One technique she uses is to ask each player to develop characters for the instrumental pieces they are playing. This allows the performer to develop a narrative line and emotional tones which become imbued in the performance. Once, a very young player, maybe 4 or 5 (let’s call her Melanie) was struggling with the idea of it, and indeed struggling with the instrument and music itself. Lisa secretly conscripted another young fellow in the studio (let’s call him Jeremiah), a natural actor, to dress up as the Troll Melanie had imaginatively pictured as the character of the piece. I had vaguely heard rumors of this ruse in the week prior to the performance as word was put out about the availability of a troll costume, wooden staff, pointy shoes, etc, but was not thinking of it as I sat in the side row of the local Unitarian Church, secure in my membership of the tapping and screen staring members of the elite Parental Laptop and Smart Phone Battalion.
But there in the late afternoon sunlight, in what is really a glorious space, a huge wall of glass offering an expansive view of Brush Mountain ridge to the north and a green tree carpet melding with the azure autumn sky, maybe I looked up to see the crows I heard calling outside, I felt something change in the room… a slight stir, a tiny emergent charge of energy; hard to name it really. As Melanie launched into her piece, out of the corner of my eye, a stooped, wizened figure, dressed in forest rags, head covered by a large floppy hat and leaning on a gnarled staff, began a shamble down the center aisle towards the young cellist. The little wave grew as the children in the rows waiting for their turn noticed the others noticing, swiveled, looked, whispered. As the figure approached the cellist, she finally looked up and in wide-eyed wondering saw the character from her musing imagination standing there in front of her…as he turned, shuffled off down the side row and out the door and was gone, the piece ended.

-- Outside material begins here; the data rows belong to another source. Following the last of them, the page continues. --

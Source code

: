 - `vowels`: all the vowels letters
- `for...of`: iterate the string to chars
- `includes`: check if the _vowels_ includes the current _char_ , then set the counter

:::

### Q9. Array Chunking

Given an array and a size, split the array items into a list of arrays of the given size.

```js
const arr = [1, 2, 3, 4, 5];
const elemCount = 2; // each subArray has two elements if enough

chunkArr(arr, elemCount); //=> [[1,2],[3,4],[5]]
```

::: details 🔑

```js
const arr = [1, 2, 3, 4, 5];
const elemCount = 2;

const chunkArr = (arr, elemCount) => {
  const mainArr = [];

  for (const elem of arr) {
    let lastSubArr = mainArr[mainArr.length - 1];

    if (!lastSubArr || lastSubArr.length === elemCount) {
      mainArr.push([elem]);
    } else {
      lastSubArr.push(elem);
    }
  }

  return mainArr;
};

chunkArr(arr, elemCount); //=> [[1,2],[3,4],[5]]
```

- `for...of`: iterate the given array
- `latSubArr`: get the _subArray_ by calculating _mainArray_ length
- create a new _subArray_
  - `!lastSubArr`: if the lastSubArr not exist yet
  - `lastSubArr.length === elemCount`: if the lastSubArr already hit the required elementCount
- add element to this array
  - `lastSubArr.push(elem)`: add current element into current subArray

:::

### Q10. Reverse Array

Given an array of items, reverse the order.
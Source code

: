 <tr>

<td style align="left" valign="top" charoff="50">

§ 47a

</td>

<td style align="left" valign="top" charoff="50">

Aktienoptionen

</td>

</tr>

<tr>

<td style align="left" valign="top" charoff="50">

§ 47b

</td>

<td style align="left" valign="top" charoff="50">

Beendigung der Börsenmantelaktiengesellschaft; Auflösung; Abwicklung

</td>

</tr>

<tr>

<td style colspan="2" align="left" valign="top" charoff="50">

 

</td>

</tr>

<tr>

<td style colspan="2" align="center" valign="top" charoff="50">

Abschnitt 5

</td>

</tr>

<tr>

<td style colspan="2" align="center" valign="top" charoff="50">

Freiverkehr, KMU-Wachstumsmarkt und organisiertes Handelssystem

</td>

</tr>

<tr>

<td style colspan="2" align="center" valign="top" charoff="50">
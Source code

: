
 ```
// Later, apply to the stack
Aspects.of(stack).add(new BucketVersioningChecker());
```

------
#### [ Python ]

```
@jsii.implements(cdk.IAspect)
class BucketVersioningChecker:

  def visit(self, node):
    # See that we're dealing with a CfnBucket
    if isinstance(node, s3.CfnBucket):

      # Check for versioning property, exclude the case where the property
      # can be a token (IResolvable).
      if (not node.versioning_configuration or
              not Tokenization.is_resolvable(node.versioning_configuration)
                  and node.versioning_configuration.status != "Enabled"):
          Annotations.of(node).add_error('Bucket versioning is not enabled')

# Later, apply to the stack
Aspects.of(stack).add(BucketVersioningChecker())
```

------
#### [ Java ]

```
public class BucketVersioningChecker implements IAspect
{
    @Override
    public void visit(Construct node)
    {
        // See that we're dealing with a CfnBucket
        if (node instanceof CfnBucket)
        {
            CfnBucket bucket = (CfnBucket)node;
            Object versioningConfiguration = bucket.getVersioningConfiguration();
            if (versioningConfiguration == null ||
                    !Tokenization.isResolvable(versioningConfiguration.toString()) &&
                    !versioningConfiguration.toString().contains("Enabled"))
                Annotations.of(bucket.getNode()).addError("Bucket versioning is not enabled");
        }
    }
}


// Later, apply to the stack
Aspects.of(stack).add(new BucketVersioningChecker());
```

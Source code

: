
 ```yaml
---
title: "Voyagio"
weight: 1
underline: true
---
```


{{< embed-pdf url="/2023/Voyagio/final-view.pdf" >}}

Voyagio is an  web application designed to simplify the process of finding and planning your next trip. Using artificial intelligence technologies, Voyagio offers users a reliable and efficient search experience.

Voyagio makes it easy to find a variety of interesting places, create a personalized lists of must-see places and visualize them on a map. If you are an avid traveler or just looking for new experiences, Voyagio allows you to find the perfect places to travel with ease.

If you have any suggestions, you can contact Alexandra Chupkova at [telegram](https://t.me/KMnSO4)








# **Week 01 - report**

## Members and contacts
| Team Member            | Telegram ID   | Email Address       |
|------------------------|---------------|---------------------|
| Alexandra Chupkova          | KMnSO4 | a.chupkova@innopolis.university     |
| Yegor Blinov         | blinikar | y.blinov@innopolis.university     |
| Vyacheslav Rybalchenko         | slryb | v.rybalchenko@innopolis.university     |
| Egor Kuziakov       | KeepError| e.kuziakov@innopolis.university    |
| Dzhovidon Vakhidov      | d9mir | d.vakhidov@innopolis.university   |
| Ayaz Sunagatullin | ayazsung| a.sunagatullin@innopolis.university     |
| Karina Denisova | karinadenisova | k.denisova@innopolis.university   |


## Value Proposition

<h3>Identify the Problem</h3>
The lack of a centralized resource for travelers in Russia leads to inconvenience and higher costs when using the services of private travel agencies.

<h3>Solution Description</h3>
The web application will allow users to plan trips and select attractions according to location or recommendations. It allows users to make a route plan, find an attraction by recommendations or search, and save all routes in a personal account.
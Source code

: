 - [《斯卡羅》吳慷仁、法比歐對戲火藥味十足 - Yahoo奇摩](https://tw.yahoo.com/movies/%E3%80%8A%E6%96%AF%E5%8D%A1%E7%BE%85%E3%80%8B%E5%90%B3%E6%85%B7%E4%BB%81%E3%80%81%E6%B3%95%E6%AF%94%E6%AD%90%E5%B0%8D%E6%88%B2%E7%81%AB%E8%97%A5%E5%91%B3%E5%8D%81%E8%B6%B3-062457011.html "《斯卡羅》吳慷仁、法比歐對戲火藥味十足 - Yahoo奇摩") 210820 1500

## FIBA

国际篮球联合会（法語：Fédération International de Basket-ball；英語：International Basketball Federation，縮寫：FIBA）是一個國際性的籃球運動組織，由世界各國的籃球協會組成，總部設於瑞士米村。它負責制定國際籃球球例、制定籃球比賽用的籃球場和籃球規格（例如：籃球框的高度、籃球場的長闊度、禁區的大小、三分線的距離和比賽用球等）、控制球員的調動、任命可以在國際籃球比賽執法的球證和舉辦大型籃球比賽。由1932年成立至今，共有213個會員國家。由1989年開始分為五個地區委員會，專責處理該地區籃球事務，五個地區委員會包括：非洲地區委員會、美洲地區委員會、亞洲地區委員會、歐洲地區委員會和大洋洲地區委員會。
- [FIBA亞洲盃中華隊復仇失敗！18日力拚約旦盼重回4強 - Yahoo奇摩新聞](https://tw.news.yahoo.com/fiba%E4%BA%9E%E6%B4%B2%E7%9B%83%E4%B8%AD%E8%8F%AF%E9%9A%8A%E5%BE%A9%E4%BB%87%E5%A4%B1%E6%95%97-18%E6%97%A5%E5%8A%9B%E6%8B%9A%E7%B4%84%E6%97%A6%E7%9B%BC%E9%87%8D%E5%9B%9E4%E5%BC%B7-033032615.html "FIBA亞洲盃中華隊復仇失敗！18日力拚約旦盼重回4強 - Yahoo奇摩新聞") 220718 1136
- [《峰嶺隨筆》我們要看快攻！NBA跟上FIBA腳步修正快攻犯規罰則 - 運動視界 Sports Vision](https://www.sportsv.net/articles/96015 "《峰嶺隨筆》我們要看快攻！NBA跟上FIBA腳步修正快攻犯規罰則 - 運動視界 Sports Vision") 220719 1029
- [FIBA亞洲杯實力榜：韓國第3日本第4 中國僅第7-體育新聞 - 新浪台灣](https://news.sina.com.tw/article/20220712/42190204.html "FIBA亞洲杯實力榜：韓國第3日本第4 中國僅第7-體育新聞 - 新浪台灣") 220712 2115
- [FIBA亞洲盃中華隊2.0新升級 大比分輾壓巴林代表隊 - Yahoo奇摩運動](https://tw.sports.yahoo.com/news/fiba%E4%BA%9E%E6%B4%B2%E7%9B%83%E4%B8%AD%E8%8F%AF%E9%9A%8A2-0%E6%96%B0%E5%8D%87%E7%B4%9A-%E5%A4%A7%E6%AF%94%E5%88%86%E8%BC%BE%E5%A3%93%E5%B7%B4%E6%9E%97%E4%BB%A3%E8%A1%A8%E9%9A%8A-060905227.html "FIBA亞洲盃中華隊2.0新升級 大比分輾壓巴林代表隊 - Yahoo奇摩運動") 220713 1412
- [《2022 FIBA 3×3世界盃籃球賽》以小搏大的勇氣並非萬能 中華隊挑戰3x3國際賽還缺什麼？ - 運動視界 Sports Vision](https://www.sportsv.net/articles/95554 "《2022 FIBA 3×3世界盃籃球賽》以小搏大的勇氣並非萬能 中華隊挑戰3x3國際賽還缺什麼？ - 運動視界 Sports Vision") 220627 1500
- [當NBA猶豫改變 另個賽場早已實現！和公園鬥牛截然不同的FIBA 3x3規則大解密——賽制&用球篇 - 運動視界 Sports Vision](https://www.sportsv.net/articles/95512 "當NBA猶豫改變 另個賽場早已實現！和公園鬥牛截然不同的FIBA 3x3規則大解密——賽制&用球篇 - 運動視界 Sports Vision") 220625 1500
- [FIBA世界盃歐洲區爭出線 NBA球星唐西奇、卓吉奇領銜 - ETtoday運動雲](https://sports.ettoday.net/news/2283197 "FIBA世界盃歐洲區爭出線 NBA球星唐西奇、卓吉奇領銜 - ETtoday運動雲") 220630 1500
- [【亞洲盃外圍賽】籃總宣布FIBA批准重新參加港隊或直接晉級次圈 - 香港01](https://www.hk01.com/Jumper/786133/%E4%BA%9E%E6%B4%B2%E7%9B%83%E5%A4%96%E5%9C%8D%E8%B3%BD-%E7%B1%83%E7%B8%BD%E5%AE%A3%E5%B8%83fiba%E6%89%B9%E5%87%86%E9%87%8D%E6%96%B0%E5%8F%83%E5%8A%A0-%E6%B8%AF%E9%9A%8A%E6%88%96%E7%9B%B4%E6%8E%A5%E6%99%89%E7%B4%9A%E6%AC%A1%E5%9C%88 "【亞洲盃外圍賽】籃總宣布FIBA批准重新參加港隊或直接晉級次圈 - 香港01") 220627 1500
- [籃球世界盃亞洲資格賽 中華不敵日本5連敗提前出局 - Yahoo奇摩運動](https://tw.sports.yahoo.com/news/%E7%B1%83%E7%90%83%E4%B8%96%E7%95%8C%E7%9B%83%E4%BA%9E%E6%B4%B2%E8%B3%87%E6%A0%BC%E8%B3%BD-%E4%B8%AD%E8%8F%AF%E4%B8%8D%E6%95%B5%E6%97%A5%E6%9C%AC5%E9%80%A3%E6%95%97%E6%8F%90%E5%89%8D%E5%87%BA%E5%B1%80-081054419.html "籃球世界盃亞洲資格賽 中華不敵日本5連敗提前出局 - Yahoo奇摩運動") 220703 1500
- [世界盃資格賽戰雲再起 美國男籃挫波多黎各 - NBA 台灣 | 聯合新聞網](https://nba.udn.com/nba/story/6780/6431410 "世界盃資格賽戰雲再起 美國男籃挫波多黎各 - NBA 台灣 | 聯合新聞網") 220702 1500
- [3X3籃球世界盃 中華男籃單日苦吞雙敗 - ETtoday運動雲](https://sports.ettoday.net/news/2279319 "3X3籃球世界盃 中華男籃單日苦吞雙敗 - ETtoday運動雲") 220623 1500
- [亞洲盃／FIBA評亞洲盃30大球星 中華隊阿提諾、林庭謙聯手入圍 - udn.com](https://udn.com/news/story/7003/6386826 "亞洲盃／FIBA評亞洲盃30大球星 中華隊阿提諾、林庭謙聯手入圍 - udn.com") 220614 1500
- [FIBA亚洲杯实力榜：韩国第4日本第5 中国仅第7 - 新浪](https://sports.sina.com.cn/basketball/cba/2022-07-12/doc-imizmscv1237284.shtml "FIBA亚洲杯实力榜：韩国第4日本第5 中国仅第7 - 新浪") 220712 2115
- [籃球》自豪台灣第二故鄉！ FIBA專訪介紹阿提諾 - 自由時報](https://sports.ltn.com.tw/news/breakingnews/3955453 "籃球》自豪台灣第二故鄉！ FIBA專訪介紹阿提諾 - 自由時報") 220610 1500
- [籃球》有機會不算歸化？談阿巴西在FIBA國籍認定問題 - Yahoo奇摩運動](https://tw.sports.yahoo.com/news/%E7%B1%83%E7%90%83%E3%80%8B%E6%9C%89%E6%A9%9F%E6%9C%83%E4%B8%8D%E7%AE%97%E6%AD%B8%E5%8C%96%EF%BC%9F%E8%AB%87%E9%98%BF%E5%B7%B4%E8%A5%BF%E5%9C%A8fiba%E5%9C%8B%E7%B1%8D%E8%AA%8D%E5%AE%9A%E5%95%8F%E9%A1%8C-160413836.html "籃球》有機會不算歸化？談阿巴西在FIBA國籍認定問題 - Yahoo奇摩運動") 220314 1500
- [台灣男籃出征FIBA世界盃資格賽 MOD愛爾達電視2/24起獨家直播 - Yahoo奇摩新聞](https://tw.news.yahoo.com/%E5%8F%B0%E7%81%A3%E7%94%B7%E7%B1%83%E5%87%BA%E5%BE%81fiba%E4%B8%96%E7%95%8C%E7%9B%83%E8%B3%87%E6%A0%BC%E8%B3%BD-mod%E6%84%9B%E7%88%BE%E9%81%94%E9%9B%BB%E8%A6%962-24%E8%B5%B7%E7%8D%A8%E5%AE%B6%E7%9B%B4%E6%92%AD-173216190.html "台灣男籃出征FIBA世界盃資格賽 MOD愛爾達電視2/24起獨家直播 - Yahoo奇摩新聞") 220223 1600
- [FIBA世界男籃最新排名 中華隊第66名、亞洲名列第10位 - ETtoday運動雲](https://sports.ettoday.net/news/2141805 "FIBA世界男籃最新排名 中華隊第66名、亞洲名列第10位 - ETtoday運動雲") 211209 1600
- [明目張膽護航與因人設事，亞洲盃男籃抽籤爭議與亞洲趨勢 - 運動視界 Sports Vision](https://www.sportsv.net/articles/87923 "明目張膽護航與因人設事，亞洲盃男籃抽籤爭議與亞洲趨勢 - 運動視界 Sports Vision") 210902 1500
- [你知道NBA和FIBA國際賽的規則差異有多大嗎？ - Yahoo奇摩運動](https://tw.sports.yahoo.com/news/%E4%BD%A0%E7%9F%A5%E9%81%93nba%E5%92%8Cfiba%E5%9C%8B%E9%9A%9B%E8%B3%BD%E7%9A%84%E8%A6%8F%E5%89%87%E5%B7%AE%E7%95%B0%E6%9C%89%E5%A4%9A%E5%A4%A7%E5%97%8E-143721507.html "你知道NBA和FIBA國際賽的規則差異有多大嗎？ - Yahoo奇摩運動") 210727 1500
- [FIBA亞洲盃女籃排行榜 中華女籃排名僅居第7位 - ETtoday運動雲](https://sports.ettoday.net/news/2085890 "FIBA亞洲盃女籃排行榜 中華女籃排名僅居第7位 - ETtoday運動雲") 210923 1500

The whole scene lasted perhaps a minute. The room was rippled with energy…the waves slowly receding into the rose afternoon light…the tiny musician amazed at an image in mind come to life in the room, the older children wondering at what a strange, magical place their classroom was, the kind of place one must pay attention in, lest something vital is missed….Lisa with a mage’s Mona Lisa smile of knowing, and the parents of all these children… still tapping faithfully away at their keyboards.